*** Opening of Provided entries ***
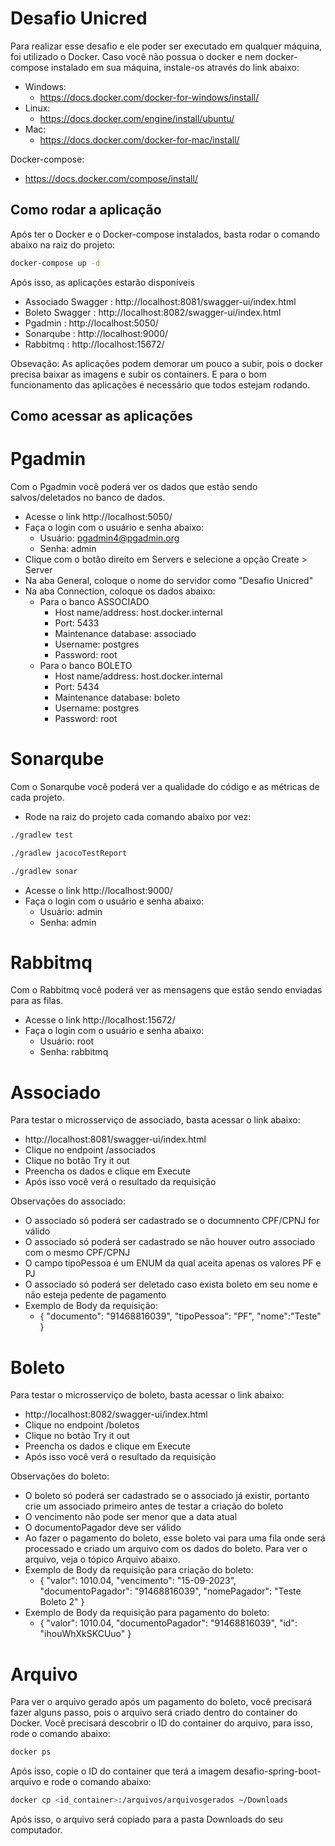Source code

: # Desafio Unicred


Para realizar esse desafio e ele poder ser executado em qualquer máquina, foi utilizado o Docker.
Caso você não possua o docker e nem docker-compose instalado em sua máquina, instale-os através do link abaixo:

- Windows:
    - https://docs.docker.com/docker-for-windows/install/
- Linux:
  - https://docs.docker.com/engine/install/ubuntu/
- Mac:
  - https://docs.docker.com/docker-for-mac/install/

Docker-compose:
- https://docs.docker.com/compose/install/

## Como rodar a aplicação

Após ter o Docker e o Docker-compose instalados, basta rodar o comando abaixo na raiz do projeto:

```bash
docker-compose up -d
```

Após isso, as aplicações estarão disponíveis
- Associado Swagger : http://localhost:8081/swagger-ui/index.html
- Boleto Swagger : http://localhost:8082/swagger-ui/index.html
- Pgadmin : http://localhost:5050/
- Sonarqube : http://localhost:9000/
- Rabbitmq : http://localhost:15672/

Obsevação: As aplicações podem demorar um pouco a subir, pois o docker precisa baixar as imagens e subir os containers.
E para o bom funcionamento das aplicações é necessário que todos estejam rodando.

## Como acessar as aplicações

# Pgadmin
Com o Pgadmin você poderá ver os dados que estão sendo salvos/deletados no banco de dados.
- Acesse o link http://localhost:5050/
- Faça o login com o usuário e senha abaixo:
  - Usuário: pgadmin4@pgadmin.org
  - Senha: admin
- Clique com o botão direito em Servers e selecione a opção Create > Server
- Na aba General, coloque o nome do servidor como "Desafio Unicred"
- Na aba Connection, coloque os dados abaixo:
  - Para o banco ASSOCIADO
    - Host name/address: host.docker.internal
    - Port: 5433
    - Maintenance database: associado
    - Username: postgres
    - Password: root
  - Para o banco BOLETO
    - Host name/address: host.docker.internal
    - Port: 5434
    - Maintenance database: boleto
    - Username: postgres
    - Password: root

# Sonarqube
Com o Sonarqube você poderá ver a qualidade do código e as métricas de cada projeto.
- Rode na raiz do projeto cada comando abaixo por vez:
```bash
./gradlew test
```

```bash
./gradlew jacocoTestReport
```

```bash
./gradlew sonar
```

- Acesse o link http://localhost:9000/
- Faça o login com o usuário e senha abaixo:
  - Usuário: admin
  - Senha: admin


# Rabbitmq
Com o Rabbitmq você poderá ver as mensagens que estão sendo enviadas para as filas.
- Acesse o link http://localhost:15672/
- Faça o login com o usuário e senha abaixo:
  - Usuário: root
  - Senha: rabbitmq

# Associado
Para testar o microsserviço de associado, basta acessar o link abaixo:
- http://localhost:8081/swagger-ui/index.html
- Clique no endpoint /associados
- Clique no botão Try it out
- Preencha os dados e clique em Execute
- Após isso você verá o resultado da requisição

Observações do associado:
- O associado só poderá ser cadastrado se o documnento CPF/CPNJ for válido
- O associado só poderá ser cadastrado se não houver outro associado com o mesmo CPF/CPNJ
- O campo tipoPessoa é um ENUM da qual aceita apenas os valores PF e PJ
- O associado só poderá ser deletado caso exista boleto em seu nome e não esteja pedente de pagamento 
- Exemplo de Body da requisição:
  - {
    "documento": "91468816039",
    "tipoPessoa": "PF",
    "nome":"Teste"
    }
  
# Boleto
Para testar o microsserviço de boleto, basta acessar o link abaixo:
- http://localhost:8082/swagger-ui/index.html
- Clique no endpoint /boletos
- Clique no botão Try it out
- Preencha os dados e clique em Execute
- Após isso você verá o resultado da requisição

Observações do boleto:
- O boleto só poderá ser cadastrado se o associado já existir, portanto crie um associado primeiro antes de testar a criação do boleto
- O vencimento não pode ser menor que a data atual
- O documentoPagador deve ser válido
- Ao fazer o pagamento do boleto, esse boleto vai para uma fila onde será processado e criado um arquivo com os dados do boleto. Para ver o arquivo, veja o tópico Arquivo abaixo.
- Exemplo de Body da requisição para criação do boleto:
  - {
    "valor": 1010.04,
    "vencimento": "15-09-2023",
    "documentoPagador": "91468816039",
    "nomePagador": "Teste Boleto 2"
    }
- Exemplo de Body da requisição para pagamento do boleto:
  - {
    "valor": 1010.04,
    "documentoPagador": "91468816039",
    "id": "ihouWhXkSKCUuo"
    }

# Arquivo
Para ver o arquivo gerado após um pagamento do boleto, você precisará fazer alguns passo, pois o arquivo será criado dentro do container do Docker.
Você precisará descobrir o ID do container do arquivo, para isso, rode o comando abaixo:
```bash
docker ps
```
Após isso, copie o ID do container que terá a imagem desafio-spring-boot-arquivo e rode o comando abaixo:
```bash
docker cp <id_container>:/arquivos/arquivosgerados ~/Downloads
```
Após isso, o arquivo será copiado para a pasta Downloads do seu computador.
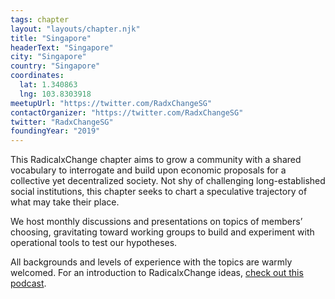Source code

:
 ```yaml
---
tags: chapter
layout: "layouts/chapter.njk"
title: "Singapore"
headerText: "Singapore"
city: "Singapore"
country: "Singapore"
coordinates:
  lat: 1.340863
  lng: 103.8303918
meetupUrl: "https://twitter.com/RadxChangeSG"
contactOrganizer: "https://twitter.com/RadxChangeSG"
twitter: "RadxChangeSG"
foundingYear: "2019"
---
```


This RadicalxChange chapter aims to grow a community with a shared vocabulary to interrogate and build upon economic proposals for a collective yet decentralized society. Not shy of challenging long-established social institutions, this chapter seeks to chart a speculative trajectory of what may take their place.

We host monthly discussions and presentations on topics of members’ choosing, gravitating toward working groups to build and experiment with operational tools to test our hypotheses.

All backgrounds and levels of experience with the topics are warmly welcomed. For an introduction to RadicalxChange ideas, [check out this podcast](https://80000hours.org/podcast/episodes/glen-weyl-radically-reforming-capitalism-and-democracy/).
*** Close of Provided entries ***
Exercise directions
Reproduce the entries above exactly, but only the lines between the line holding "Com o Rabbitmq" and the line holding "- O documentoPagador deve ser válido", inclusive.

Your response
Com o Rabbitmq você poderá ver as mensagens que estão sendo enviadas para as filas.
- Acesse o link http://localhost:15672/
- Faça o login com o usuário e senha abaixo:
  - Usuário: root
  - Senha: rabbitmq

# Associado
Para testar o microsserviço de associado, basta acessar o link abaixo:
- http://localhost:8081/swagger-ui/index.html
- Clique no endpoint /associados
- Clique no botão Try it out
- Preencha os dados e clique em Execute
- Após isso você verá o resultado da requisição

Observações do associado:
- O associado só poderá ser cadastrado se o documnento CPF/CPNJ for válido
- O associado só poderá ser cadastrado se não houver outro associado com o mesmo CPF/CPNJ
- O campo tipoPessoa é um ENUM da qual aceita apenas os valores PF e PJ
- O associado só poderá ser deletado caso exista boleto em seu nome e não esteja pedente de pagamento 
- Exemplo de Body da requisição:
  - {
    "documento": "91468816039",
    "tipoPessoa": "PF",
    "nome":"Teste"
    }
  
# Boleto
Para testar o microsserviço de boleto, basta acessar o link abaixo:
- http://localhost:8082/swagger-ui/index.html
- Clique no endpoint /boletos
- Clique no botão Try it out
- Preencha os dados e clique em Execute
- Após isso você verá o resultado da requisição

Observações do boleto:
- O boleto só poderá ser cadastrado se o associado já existir, portanto crie um associado primeiro antes de testar a criação do boleto
- O vencimento não pode ser menor que a data atual
- O documentoPagador deve ser válido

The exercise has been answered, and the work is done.